Inicialmente branca e off-white, com detalhes em vermelho, a coleção de moda masculina usou sarja acetinada, tule de malha, tafetá de seda e poliéster, zibeline e nylon para construir visuais que pareciam emergir tanto do útero de uma pessoa como de uma sala de bailes da época renascentista. Visto que, na edição anterior, a coleção fúnebre seria uma espécie de velório para o Brasil, os looks mostrados nesta quinta-feira (17) país que, mesmo ferido, estaria voltando à vida.
Porém, ao longo da apresentação, a paleta foi caminhando para o salmão, rosa, bege e terracota até tomar tons mais sombrios, com bordô, vinho e roxo. O volume dos ombros e pernas caem em camisas fluídas que contrastam com peças em matelassê e casacos de jacquard. O goticismo da apresentação anterior dá as caras. Como se João Pimenta quisesse nos lembrar que, mesmo quando renascemos, a morte sempre está por perto.
A marca é conhecida por colocar em corpos masculinos elementos tidos como femininos. Rendas e saias estavam nas passarelas de João Pimenta muito antes de Harry Styles ficar popular. Desta vez, ele colocou inclusive um look incluindo minissaia de cintura baixa, item que está de volta ao guarda-roupa por conta do revival dos anos 2000, e top combinado com uma capa volumosa.
João Pimenta não foi o único destaque deste segundo dia de São Paulo Fashion Week. O nordeste também esteve na programação: Misci trouxe a força da indústria, DePedro quis transformá-lo em um mar de contradições e TA Studios imaginou uma visita de ídolos de k-pop à região do país. Eles se inspiraram nas cores, na cultura e nos trabalhos manuais da região para mostrar a importância dos nossos costumes e regionalismos. A marca de Gisele Caldas mostrou, ainda, que nem mesmo a globalização e a hallyu, onda da cultura coreana, conseguem lavar a influência da produção da região do país em nossa estética.
Veja o que mais rolou nesta quinta-feira (17) na SPFW:
Misci
Pouco antes de abrir o segundo dia da SPFW, a marca já tinha se tornado assunto por ter assinado a camisa usada por Janja, a próxima primeira-dama do Brasil, em entrevista ao "Fantástico", da Globo. A mulher de Lula foi convidada para o desfile, que aconteceu nesta quinta-feira (17), na Sala São Paulo, no centro de São Paulo (SP), mas não pôde comparecer por estar na COP 27, no Egito.
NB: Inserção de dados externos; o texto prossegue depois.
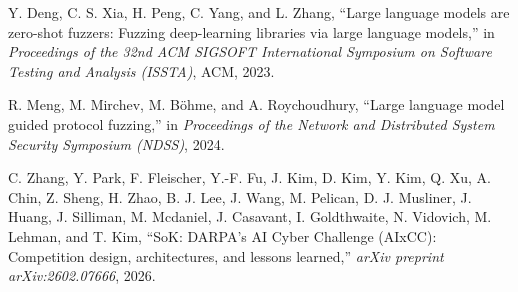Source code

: Y. Deng, C. S. Xia, H. Peng, C. Yang, and L. Zhang, ``Large language models are zero-shot fuzzers: Fuzzing deep-learning libraries via large language models,'' in \textit{Proceedings of the 32nd ACM SIGSOFT International Symposium on Software Testing and Analysis (ISSTA)}, ACM, 2023.

R. Meng, M. Mirchev, M. B\"{o}hme, and A. Roychoudhury, ``Large language model guided protocol fuzzing,'' in \textit{Proceedings of the Network and Distributed System Security Symposium (NDSS)}, 2024.

C. Zhang, Y. Park, F. Fleischer, Y.-F. Fu, J. Kim, D. Kim, Y. Kim, Q. Xu, A. Chin, Z. Sheng, H. Zhao, B. J. Lee, J. Wang, M. Pelican, D. J. Musliner, J. Huang, J. Silliman, M. Mcdaniel, J. Casavant, I. Goldthwaite, N. Vidovich, M. Lehman, and T. Kim, ``SoK: DARPA's AI Cyber Challenge (AIxCC): Competition design, architectures, and lessons learned,'' \textit{arXiv preprint arXiv:2602.07666}, 2026.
Giovanna Ewbank, João Guilherme e a ex-BBB Mariana Gonzalez estiveram, no entanto, na passarela da marca.
Com a coleção intitulado Jerimum, o mato-grossense Airon Martin buscou mostrar o design que surge de elementos da cultura popular, que busca referências regionais de diversas partes do país e as transforma em uma estética autoral e contemporânea, sem negar suas raízes. Foram desfilados 44 looks cujos materiais como seda, algodão e jeans receberam recortes de couro, superfícies em jacquard e estamparias.
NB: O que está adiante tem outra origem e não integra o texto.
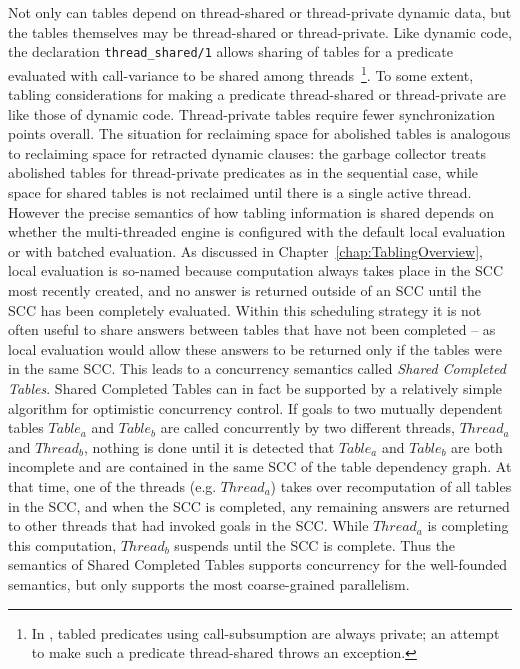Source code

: Not only can tables depend on thread-shared or thread-private dynamic
data, but 
the tables themselves may be thread-shared or thread-private.  Like
dynamic code, the declaration {\tt thread\_shared/1} allows sharing of
tables for a predicate evaluated with call-variance to be shared among
threads~\footnote{In \version, tabled predicates using
  call-subsumption are always private; an attempt to make such a
  predicate thread-shared throws an exception.}.
%
To some extent, tabling considerations for making a predicate
thread-shared or thread-private are like those of dynamic code.
Thread-private tables require fewer synchronization points overall.
The situation for reclaiming space for abolished tables is analogous
to reclaiming space for retracted dynamic clauses: the garbage
collector treats abolished tables for thread-private predicates as in
the sequential case, while space for shared tables is not reclaimed
until there is a single active thread.  However the precise semantics
of how tabling information is shared depends on whether the
multi-threaded engine is configured with the default local evaluation
or with batched evaluation.  As discussed in
Chapter~\ref{chap:TablingOverview}, local evaluation is so-named
because computation always takes place in the SCC most recently
created, and no answer is returned outside of an SCC until the SCC has
been completely evaluated.  Within this scheduling strategy it is not
often useful to share answers between tables that have not been
completed -- as local evaluation would allow these answers to be
returned only if the tables were in the same SCC.  This leads to a
concurrency semantics called {\em Shared Completed Tables}.  Shared
Completed Tables can in fact be supported by a relatively simple
algorithm for optimistic concurrency control.  If goals to two
mutually dependent tables $Table_a$ and $Table_b$ are called
concurrently by two different threads, $Thread_a$ and $Thread_b$,
nothing is done until it is detected that $Table_a$ and $Table_b$ are
both incomplete and are contained in the same SCC of the table
dependency graph.  At that time, one of the threads (e.g. $Thread_a$)
takes over recomputation of all tables in the SCC, and when the SCC is
completed, any remaining answers are returned to other threads that
had invoked goals in the SCC.  While $Thread_a$ is completing this
computation, $Thread_b$ suspends until the SCC is complete.  Thus the
semantics of Shared Completed Tables supports concurrency for the
well-founded semantics, but only supports the most coarse-grained
parallelism.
Outro ponto de partida de Airon foi a indústria automobilística dos anos 1970 e 1980, mais especificamente o interior dos carros de luxo que ganhavam detalhes em nogueira brasileira. Eles inspiram as estampas da coleção e buscam mostrar a força e a importância da indústria em país conhecido por exportar majoritariamente commodities. "Quero mostrar e afirmar que o Brasil é e pode ser visto ainda mais como uma indústria pensante, criativa e autêntica, e não só como parte da cadeia de suprimentos de produtos de valor agregado", diz o estilista. Assim, por volta de 90% do material utilizado na coleção é, de acordo com a marca, de produção própria. Os jacquards são de fornecedores nacionais com produção no país, assim como a organza e o couro.
Lilly Sarti
A marca, uma das mais tradicionais do calendário da semana de moda de São Paulo, desfilou no shopping Iguatemi a coleção cápsula Lilly Sarti Desires, marcada por peças de glamour étnico, que flerta com a estética de povos como os Incas, do Peru, e os Azeris, do Azerbaijão. No desfile que aconteceu no shopping Iguatemi, o casting era estrelado, com a veterana Isabella Fiorentino e Isabelle Drummond, que volta para a passarela da SPPFW depois de quase 10 anos.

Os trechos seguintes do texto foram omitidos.